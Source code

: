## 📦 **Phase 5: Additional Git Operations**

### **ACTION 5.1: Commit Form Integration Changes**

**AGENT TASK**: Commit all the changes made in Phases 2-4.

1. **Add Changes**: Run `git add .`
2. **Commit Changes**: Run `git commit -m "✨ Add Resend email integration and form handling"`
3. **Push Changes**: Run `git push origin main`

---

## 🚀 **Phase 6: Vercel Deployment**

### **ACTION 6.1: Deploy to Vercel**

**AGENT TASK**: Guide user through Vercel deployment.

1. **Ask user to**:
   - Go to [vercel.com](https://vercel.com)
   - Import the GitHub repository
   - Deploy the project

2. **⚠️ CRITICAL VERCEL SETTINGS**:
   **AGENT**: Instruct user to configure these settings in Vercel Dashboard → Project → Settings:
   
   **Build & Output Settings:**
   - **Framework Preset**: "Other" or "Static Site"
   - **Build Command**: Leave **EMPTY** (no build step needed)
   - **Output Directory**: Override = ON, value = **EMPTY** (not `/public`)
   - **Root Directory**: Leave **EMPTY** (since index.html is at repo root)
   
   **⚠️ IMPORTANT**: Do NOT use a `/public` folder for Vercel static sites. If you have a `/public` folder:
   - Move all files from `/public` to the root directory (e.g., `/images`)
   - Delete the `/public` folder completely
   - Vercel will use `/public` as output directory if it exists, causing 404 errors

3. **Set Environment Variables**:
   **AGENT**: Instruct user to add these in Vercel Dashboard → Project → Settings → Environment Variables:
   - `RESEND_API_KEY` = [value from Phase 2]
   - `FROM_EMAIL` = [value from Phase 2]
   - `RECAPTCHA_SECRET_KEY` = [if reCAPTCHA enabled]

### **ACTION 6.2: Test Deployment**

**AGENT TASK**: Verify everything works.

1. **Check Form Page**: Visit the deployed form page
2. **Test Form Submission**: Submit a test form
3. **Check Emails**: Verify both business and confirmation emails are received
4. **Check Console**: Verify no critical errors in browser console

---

----

From the line that contains "4. **Check Console**: Verify" down to the final line of the entries, print every line exactly as it is, and only those lines.

4. **Check Console**: Verify no critical errors in browser console

---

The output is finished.